(HealthDay)—Many physicians are dissatisfied and are unlikely to recommend the medical profession to young people, according to a report published by Jackson Healthcare.
Researchers from Jackson Healthcare conducted a national survey from March 7 to April 1, 2013, involving 3,456 physicians to investigate the problems driving physician discontent.
Forty-two percent of respondents reported being dissatisfied and 59 percent reported being unlikely to recommend the medical profession to young people. Compared with 2012, in 2013, more physicians were employed by hospitals and a decline was noted in solo practitioners. The reasons for leaving private practice included high overhead costs, administrative hassles, and reimbursement cuts. Most physicians reported working 10 hours per day, with 82 percent working between eight and 12 hours. Eighty percent of physicians reported doing on-call shifts.

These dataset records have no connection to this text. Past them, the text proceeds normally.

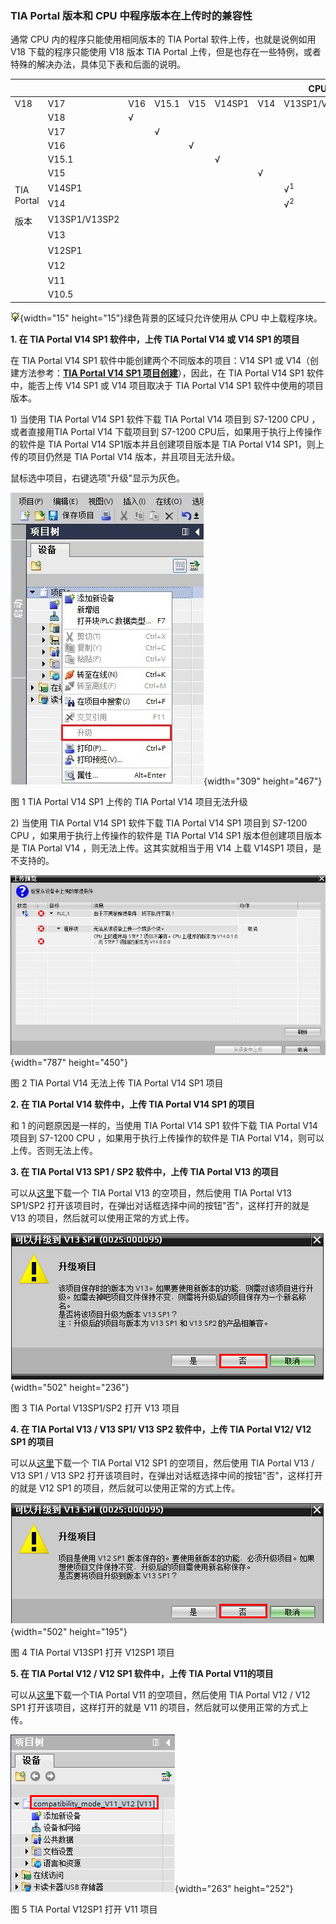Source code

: ### TIA Portal 版本和 CPU 中程序版本在上传时的兼容性

通常 CPU 内的程序只能使用相同版本的 TIA Portal 软件上传，也就是说例如用
V18 下载的程序只能使用 V18 版本 TIA Portal
上传，但是也存在一些特例，或者特殊的解决办法，具体见下表和后面的说明。

<table style="width:100%;" width="700" data-border="1">
<colgroup>
<col style="width: 6%" />
<col style="width: 6%" />
<col style="width: 6%" />
<col style="width: 6%" />
<col style="width: 6%" />
<col style="width: 6%" />
<col style="width: 6%" />
<col style="width: 6%" />
<col style="width: 6%" />
<col style="width: 6%" />
<col style="width: 6%" />
<col style="width: 6%" />
<col style="width: 6%" />
<col style="width: 6%" />
<col style="width: 6%" />
</colgroup>
<thead>
<tr>
<th colspan="2" scope="col"> </th>
<th colspan="13" scope="col">CPU 程序版本</th>
</tr>
</thead>
<tbody>
<tr>
<td>V18</td>
<td>V17</td>
<td>V16</td>
<td>V15.1</td>
<td>V15</td>
<td>V14SP1</td>
<td>V14</td>
<td>V13SP1/V13SP2</td>
<td>V13</td>
<td>V12SP1</td>
<td>V12</td>
<td>V11</td>
<td>V10.5</td>
<td></td>
<td></td>
</tr>
<tr>
<td rowspan="13" scope="row"><p>TIA Portal</p>
<p>版本</p></td>
<td>V18</td>
<td>√</td>
<td> </td>
<td> </td>
<td> </td>
<td> </td>
<td> </td>
<td> </td>
<td> </td>
<td> </td>
<td> </td>
<td> </td>
<td> </td>
<td> </td>
</tr>
<tr>
<td>V17</td>
<td> </td>
<td>√</td>
<td> </td>
<td> </td>
<td> </td>
<td> </td>
<td> </td>
<td> </td>
<td> </td>
<td> </td>
<td> </td>
<td> </td>
<td> </td>
</tr>
<tr>
<td>V16</td>
<td> </td>
<td> </td>
<td>√</td>
<td> </td>
<td> </td>
<td> </td>
<td> </td>
<td> </td>
<td> </td>
<td> </td>
<td> </td>
<td> </td>
<td> </td>
</tr>
<tr>
<td>V15.1</td>
<td> </td>
<td> </td>
<td> </td>
<td>√</td>
<td> </td>
<td> </td>
<td> </td>
<td> </td>
<td> </td>
<td> </td>
<td> </td>
<td> </td>
<td> </td>
</tr>
<tr>
<td>V15</td>
<td> </td>
<td> </td>
<td> </td>
<td> </td>
<td>√</td>
<td> </td>
<td> </td>
<td> </td>
<td> </td>
<td> </td>
<td> </td>
<td> </td>
<td> </td>
</tr>
<tr>
<td>V14SP1</td>
<td> </td>
<td> </td>
<td> </td>
<td> </td>
<td> </td>
<td>√<sup>1</sup></td>
<td>√<sup>1</sup></td>
<td> </td>
<td> </td>
<td> </td>
<td> </td>
<td> </td>
<td> </td>
</tr>
<tr>
<td>V14</td>
<td> </td>
<td> </td>
<td> </td>
<td> </td>
<td> </td>
<td>√<sup>2</sup></td>
<td>√</td>
<td> </td>
<td> </td>
<td> </td>
<td> </td>
<td> </td>
<td> </td>
</tr>
<tr>
<td>V13SP1/V13SP2</td>
<td> </td>
<td> </td>
<td> </td>
<td> </td>
<td> </td>
<td> </td>
<td> </td>
<td>√</td>
<td>√<sup>3</sup></td>
<td data-bgcolor="#99FF00">√<sup>4</sup></td>
<td data-bgcolor="#99FF00">√<sup>4</sup></td>
<td data-bgcolor="#99FF00"> </td>
<td data-bgcolor="#99FF00"> </td>
</tr>
<tr>
<td>V13</td>
<td> </td>
<td> </td>
<td> </td>
<td> </td>
<td> </td>
<td> </td>
<td> </td>
<td> </td>
<td>√</td>
<td data-bgcolor="#99FF00">√<sup>4</sup></td>
<td data-bgcolor="#99FF00">√<sup>4</sup></td>
<td data-bgcolor="#99FF00"> </td>
<td data-bgcolor="#99FF00"> </td>
</tr>
<tr>
<td>V12SP1</td>
<td> </td>
<td> </td>
<td> </td>
<td> </td>
<td> </td>
<td> </td>
<td> </td>
<td> </td>
<td> </td>
<td data-bgcolor="#99FF00">√</td>
<td data-bgcolor="#99FF00">√</td>
<td data-bgcolor="#99FF00">√<sup>5</sup></td>
<td data-bgcolor="#99FF00"> </td>
</tr>
<tr>
<td>V12</td>
<td> </td>
<td> </td>
<td> </td>
<td> </td>
<td> </td>
<td> </td>
<td> </td>
<td> </td>
<td> </td>
<td data-bgcolor="#99FF00"> </td>
<td data-bgcolor="#99FF00">√</td>
<td data-bgcolor="#99FF00">√<sup>5</sup></td>
<td data-bgcolor="#99FF00"> </td>
</tr>
<tr>
<td>V11</td>
<td> </td>
<td> </td>
<td> </td>
<td> </td>
<td> </td>
<td> </td>
<td> </td>
<td> </td>
<td> </td>
<td data-bgcolor="#99FF00"> </td>
<td data-bgcolor="#99FF00"> </td>
<td data-bgcolor="#99FF00">√</td>
<td data-bgcolor="#99FF00"> </td>
</tr>
<tr>
<td>V10.5</td>
<td> </td>
<td> </td>
<td> </td>
<td> </td>
<td> </td>
<td> </td>
<td> </td>
<td> </td>
<td> </td>
<td data-bgcolor="#99FF00"> </td>
<td data-bgcolor="#99FF00"> </td>
<td data-bgcolor="#99FF00"> </td>
<td data-bgcolor="#99FF00">√</td>
</tr>
</tbody>
</table>

![](images/3.gif){width="15" height="15"}绿色背景的区域只允许使用从 CPU
中上载程序块。

**1. 在 TIA Portal V14 SP1 软件中，上传 TIA Portal V14 或 V14 SP1
的项目**

在 TIA Portal V14 SP1 软件中能创建两个不同版本的项目：V14 SP1 或
V14（创建方法参考：**[TIA Portal V14 SP1
项目创建](01-New_Project.html#V14SP1)**），因此，在 TIA Portal V14 SP1
软件中，能否上传 V14 SP1 或 V14 项目取决于 TIA Portal V14 SP1
软件中使用的项目版本。

1\) 当使用 TIA Portal V14 SP1 软件下载 TIA Portal V14 项目到 S7-1200 CPU
，或者直接用TIA Portal V14 下载项目到 S7-1200
CPU后，如果用于执行上传操作的软件是 TIA Portal V14
SP1版本并且创建项目版本是 TIA Portal V14 SP1，则上传的项目仍然是 TIA
Portal V14 版本，并且项目无法升级。

鼠标选中项目，右键选项"升级"显示为灰色。

![](images/9-1.jpg){width="309" height="467"}

图 1 TIA Portal V14 SP1 上传的 TIA Portal V14 项目无法升级

2\) 当使用 TIA Portal V14 SP1 软件下载 TIA Portal V14 SP1 项目到 S7-1200
CPU ，如果用于执行上传操作的软件是 TIA Portal V14 SP1
版本但创建项目版本是 TIA Portal V14 ，则无法上传。这其实就相当于用 V14
上载 V14SP1 项目，是不支持的。

![](images/9-2.jpg){width="787" height="450"}

图 2 TIA Portal V14 无法上传 TIA Portal V14 SP1 项目

**2. 在 TIA Portal V14 软件中，上传 TIA Portal V14 SP1 的项目**

和 1 的问题原因是一样的，当使用 TIA Portal V14 SP1 软件下载 TIA Portal
V14 项目到 S7-1200 CPU ，如果用于执行上传操作的软件是 TIA Portal
V14，则可以上传。否则无法上传。

**3. 在 TIA Portal V13 SP1 / SP2 软件中，上传 TIA Portal V13 的项目**

可以从[这里](File/82169157_compatibility_mode_v13_v13sp1.zip)下载一个
TIA Portal V13 的空项目，然后使用 TIA Portal V13 SP1/SP2
打开该项目时，在弹出对话框选择中间的按钮"否"，这样打开的就是 V13
的项目，然后就可以使用正常的方式上传。

![](images/9-3.png){width="502" height="236"}

图 3 TIA Portal V13SP1/SP2 打开 V13 项目

**4. 在 TIA Portal V13 / V13 SP1/ V13 SP2 软件中，上传 TIA Portal V12/
V12 SP1 的项目**

可以从[这里](File/82169157_compatibility_mode_v12_v13.zip)下载一个 TIA
Portal V12 SP1 的空项目，然后使用 TIA Portal V13 / V13 SP1 / V13 SP2
打开该项目时，在弹出对话框选择中间的按钮"否"，这样打开的就是 V12 SP1
的项目，然后就可以使用正常的方式上传。

![](images/9-4.png){width="502" height="195"}

图 4 TIA Portal V13SP1 打开 V12SP1 项目

**5. 在 TIA Portal V12 / V12 SP1 软件中，上传 TIA Portal V11的项目**

可以从[这里](File/66027369_compatibility_mode_v11_v12.zip)下载一个TIA
Portal V11 的空项目，然后使用 TIA Portal V12 / V12 SP1
打开该项目，这样打开的就是 V11 的项目，然后就可以使用正常的方式上传。

![](images/9-5.png){width="263" height="252"}

图 5 TIA Portal V12SP1 打开 V11 项目
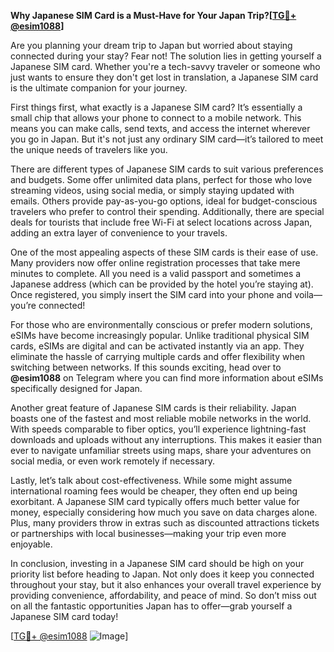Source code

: **Why Japanese SIM Card is a Must-Have for Your Japan Trip?[[TG💪+ @esim1088](https://t.me/s/esim1088)]**

Are you planning your dream trip to Japan but worried about staying connected during your stay? Fear not! The solution lies in getting yourself a Japanese SIM card. Whether you're a tech-savvy traveler or someone who just wants to ensure they don't get lost in translation, a Japanese SIM card is the ultimate companion for your journey.

First things first, what exactly is a Japanese SIM card? It’s essentially a small chip that allows your phone to connect to a mobile network. This means you can make calls, send texts, and access the internet wherever you go in Japan. But it's not just any ordinary SIM card—it’s tailored to meet the unique needs of travelers like you. 

There are different types of Japanese SIM cards to suit various preferences and budgets. Some offer unlimited data plans, perfect for those who love streaming videos, using social media, or simply staying updated with emails. Others provide pay-as-you-go options, ideal for budget-conscious travelers who prefer to control their spending. Additionally, there are special deals for tourists that include free Wi-Fi at select locations across Japan, adding an extra layer of convenience to your travels.

One of the most appealing aspects of these SIM cards is their ease of use. Many providers now offer online registration processes that take mere minutes to complete. All you need is a valid passport and sometimes a Japanese address (which can be provided by the hotel you’re staying at). Once registered, you simply insert the SIM card into your phone and voila—you’re connected!

For those who are environmentally conscious or prefer modern solutions, eSIMs have become increasingly popular. Unlike traditional physical SIM cards, eSIMs are digital and can be activated instantly via an app. They eliminate the hassle of carrying multiple cards and offer flexibility when switching between networks. If this sounds exciting, head over to **@esim1088** on Telegram where you can find more information about eSIMs specifically designed for Japan.

Another great feature of Japanese SIM cards is their reliability. Japan boasts one of the fastest and most reliable mobile networks in the world. With speeds comparable to fiber optics, you’ll experience lightning-fast downloads and uploads without any interruptions. This makes it easier than ever to navigate unfamiliar streets using maps, share your adventures on social media, or even work remotely if necessary.

Lastly, let’s talk about cost-effectiveness. While some might assume international roaming fees would be cheaper, they often end up being exorbitant. A Japanese SIM card typically offers much better value for money, especially considering how much you save on data charges alone. Plus, many providers throw in extras such as discounted attractions tickets or partnerships with local businesses—making your trip even more enjoyable.

In conclusion, investing in a Japanese SIM card should be high on your priority list before heading to Japan. Not only does it keep you connected throughout your stay, but it also enhances your overall travel experience by providing convenience, affordability, and peace of mind. So don’t miss out on all the fantastic opportunities Japan has to offer—grab yourself a Japanese SIM card today!

[[TG💪+ @esim1088](https://t.me/s/esim1088) ![Image](https://i.postimg.cc/Y0z9fWf4/image.png)]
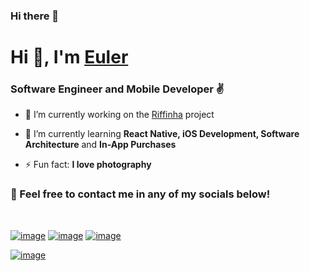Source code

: ### Hi there 👋

# Hi 👋, I'm [Euler](https://eusoumabel.com)
### Software Engineer and Mobile Developer ✌️

- 🔭 I’m currently working on the [Riffinha](https://rifinha.com.br) project

- 🧠 I’m currently learning **React Native, iOS Development, Software Architecture** and **In-App Purchases**

- ⚡ Fun fact: **I love photography**

### 🤝 Feel free to contact me in any of my socials below!
<br>

[![image](https://img.shields.io/badge/LinkedIn-0077B5?style=for-the-badge&logo=linkedin&logoColor=white)](https://www.linkedin.com/in/euler-alvarenga-b9704467/)
[![image](https://img.shields.io/badge/Twitter-1DA1F2?style=for-the-badge&logo=twitter&logoColor=white)](https://www.twitter.com/rithienroll/)
[![image](https://img.shields.io/badge/YouTube-FF0000?style=for-the-badge&logo=youtube&logoColor=white)](https://www.youtube.com/channel/UCdgSTWD8BJYNr7MnI6ZUcLQ)
<!--[![image](https://img.shields.io/badge/Twitch-9146FF?style=for-the-badge&logo=twitch&logoColor=white)](https://www.twitch.tv/eusoumabel)-->
[![image](https://img.shields.io/badge/Gmail-D14836?style=for-the-badge&logo=gmail&logoColor=white)](mailto:contato@euleralvarenga.com)


<!--
**Rithie/rithie** is a ✨ _special_ ✨ repository because its `README.md` (this file) appears on your GitHub profile.

Here are some ideas to get you started:

- 🔭 I’m currently working on ...
- 🌱 I’m currently learning ...
- 👯 I’m looking to collaborate on ...
- 🤔 I’m looking for help with ...
- 💬 Ask me about ...
- 📫 How to reach me: ...
- 😄 Pronouns: ...
- ⚡ Fun fact: ...
-->
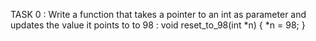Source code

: TASK 0 : Write a function that takes a pointer to an int as parameter and updates the value it points to to 98 :
void reset_to_98(int *n) {
    *n = 98;
}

Of the respondents, 77 percent reported having definite plans to practice medicine in the next year, a significant decrease from 86 percent in 2012, and the remainder planned to or was considering leaving medicine. In 2013, the top reasons for leaving medicine included burnout (60 percent), not wanting to practice in an era of health care reform (58 percent), and economic factors (50 percent).
According to the researchers, "it's no surprise that the more hours a physician reported working, and the fewer support staff to which they had access, the greater their dissatisfaction and the more likely they were to consider exiting the medical field."